Pertama, Murjiah Khawārij, yakni kaum Khawārij yang tidak menyatakan pemisahan diri dari ‘Alī, seperti kaum Ḥāzimiah.
Kedua, Murjiah qadariah, yakni golongan mereka yang berpaham bahwa perbuatan bukan bagian dari iman atau bahwa hukum iman/kafir diserahkan kepada Allah (irjā’) dan kebebasan manusia dalam melakukan perbuatan. Di antara tokoh mereka adalah Muḥammad bin Syabīb, al-Ṣāliḥī dan Ghailān al-Dimasyqī.

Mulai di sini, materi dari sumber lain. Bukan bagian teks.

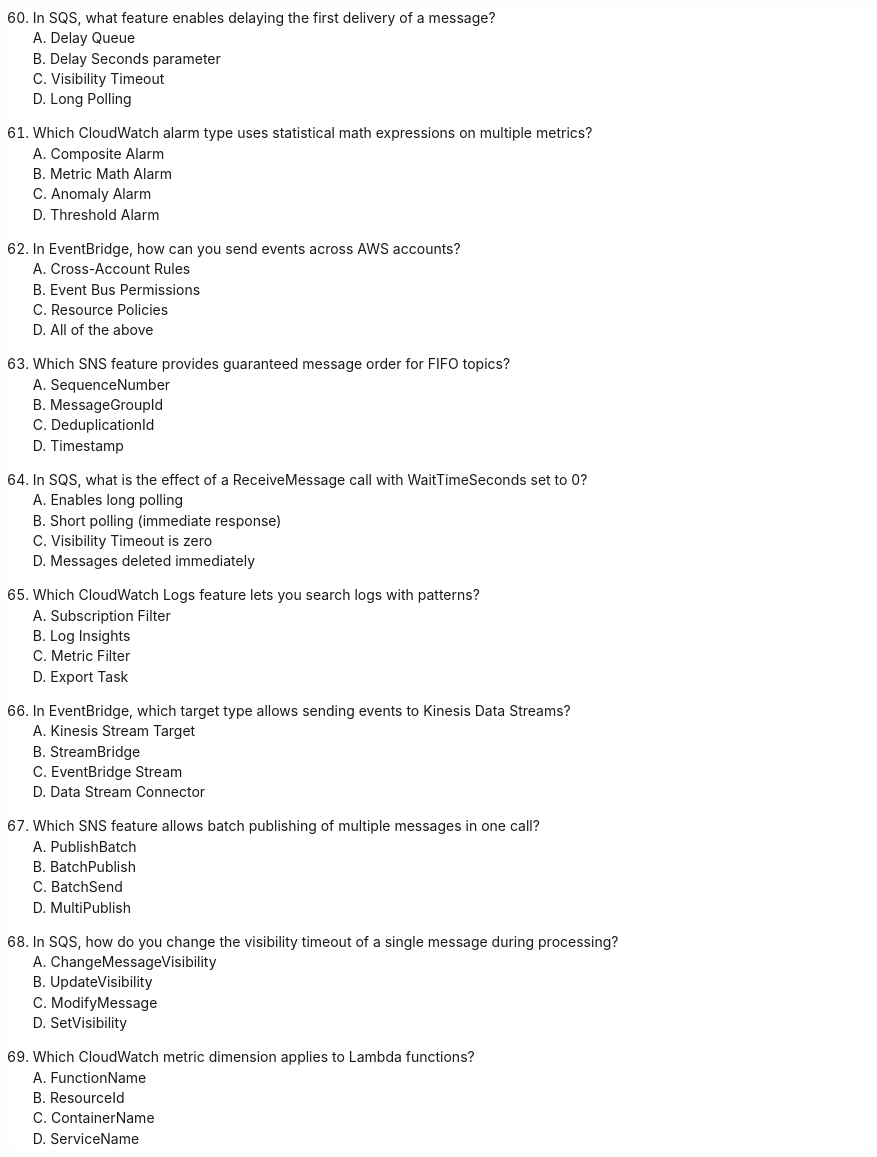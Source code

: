 60. In SQS, what feature enables delaying the first delivery of a message?  
    A. Delay Queue  
    B. Delay Seconds parameter  
    C. Visibility Timeout  
    D. Long Polling  

61. Which CloudWatch alarm type uses statistical math expressions on multiple metrics?  
    A. Composite Alarm  
    B. Metric Math Alarm  
    C. Anomaly Alarm  
    D. Threshold Alarm  

62. In EventBridge, how can you send events across AWS accounts?  
    A. Cross-Account Rules  
    B. Event Bus Permissions  
    C. Resource Policies  
    D. All of the above  

63. Which SNS feature provides guaranteed message order for FIFO topics?  
    A. SequenceNumber  
    B. MessageGroupId  
    C. DeduplicationId  
    D. Timestamp  

64. In SQS, what is the effect of a ReceiveMessage call with WaitTimeSeconds set to 0?  
    A. Enables long polling  
    B. Short polling (immediate response)  
    C. Visibility Timeout is zero  
    D. Messages deleted immediately  

65. Which CloudWatch Logs feature lets you search logs with patterns?  
    A. Subscription Filter  
    B. Log Insights  
    C. Metric Filter  
    D. Export Task  

66. In EventBridge, which target type allows sending events to Kinesis Data Streams?  
    A. Kinesis Stream Target  
    B. StreamBridge  
    C. EventBridge Stream  
    D. Data Stream Connector  

67. Which SNS feature allows batch publishing of multiple messages in one call?  
    A. PublishBatch  
    B. BatchPublish  
    C. BatchSend  
    D. MultiPublish  

68. In SQS, how do you change the visibility timeout of a single message during processing?  
    A. ChangeMessageVisibility  
    B. UpdateVisibility  
    C. ModifyMessage  
    D. SetVisibility  

69. Which CloudWatch metric dimension applies to Lambda functions?  
    A. FunctionName  
    B. ResourceId  
    C. ContainerName  
    D. ServiceName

Ketiga, Murjiah jabariah yang menggabungkan paham irjā’ dengan paham bahwa semua perbuatan manusia ditentukan dan diciptakan oleh Allah.
Keempat, Murjiah murni, yang berpaham irjā; tapi tidak berbicara tentang status perbuatan manusia: apakah dilakukannya secar bebas atau dipaksakan oleh Allah.
Sebagaimana kebanyakan aliran dalam Islam yang lain, kaum Murjiah juga terpecah menjadi beberapa kelompok. Di antaranya, al-Jahmiah, pengikut Jahm bin Ṣafwān (78-128 H/696-746 M); al-Ṣāliḥiah, pengikut Abū al-Ḥusain Ṣāliḥ bin ‘Umar al-Ṣāliḥī; al-Yūnusiah, pengikut Yūnus bin ‘Aun al-Numairī; al-‘Ubaidiah, pengikut ‘Ubaid al-Muktaib; al-Ghassāniah, pengikut Ghassān al-Kūfī; al-Taubāniah, pengikut ‘Abū Tsaubān al-Murji’; al-Marīsiah, pengikut Bisyr al-Marīsī dan Tūmaniah, pengikut Abū Muʻādz al-Tūmanī.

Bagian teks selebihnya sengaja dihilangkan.